Task description: Report all lines in the records that hold the string "false".

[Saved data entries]
****

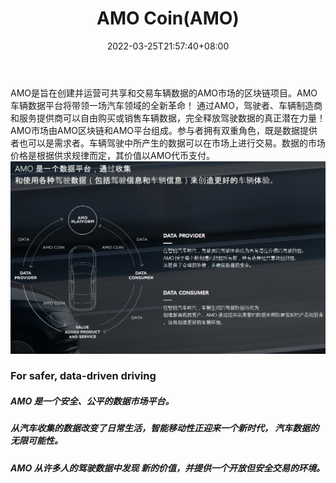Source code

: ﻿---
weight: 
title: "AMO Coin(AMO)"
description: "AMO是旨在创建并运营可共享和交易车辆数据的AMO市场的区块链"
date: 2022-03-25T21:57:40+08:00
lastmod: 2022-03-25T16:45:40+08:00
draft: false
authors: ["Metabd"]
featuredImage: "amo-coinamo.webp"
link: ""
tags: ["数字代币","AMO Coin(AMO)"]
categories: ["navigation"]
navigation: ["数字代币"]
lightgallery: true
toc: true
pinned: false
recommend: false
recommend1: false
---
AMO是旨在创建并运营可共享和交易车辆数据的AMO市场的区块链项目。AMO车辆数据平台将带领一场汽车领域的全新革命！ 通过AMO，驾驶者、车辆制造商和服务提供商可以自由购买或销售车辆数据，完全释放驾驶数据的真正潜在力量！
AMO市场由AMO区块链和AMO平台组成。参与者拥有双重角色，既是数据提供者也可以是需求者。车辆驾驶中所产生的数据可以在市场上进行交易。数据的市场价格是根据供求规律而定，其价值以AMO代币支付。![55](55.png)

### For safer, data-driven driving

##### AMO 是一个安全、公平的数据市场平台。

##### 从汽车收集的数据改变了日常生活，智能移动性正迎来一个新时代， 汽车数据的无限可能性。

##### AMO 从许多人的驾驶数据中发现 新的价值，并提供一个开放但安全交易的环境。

****

Written response:
draft: false
pinned: false
recommend: false
recommend1: false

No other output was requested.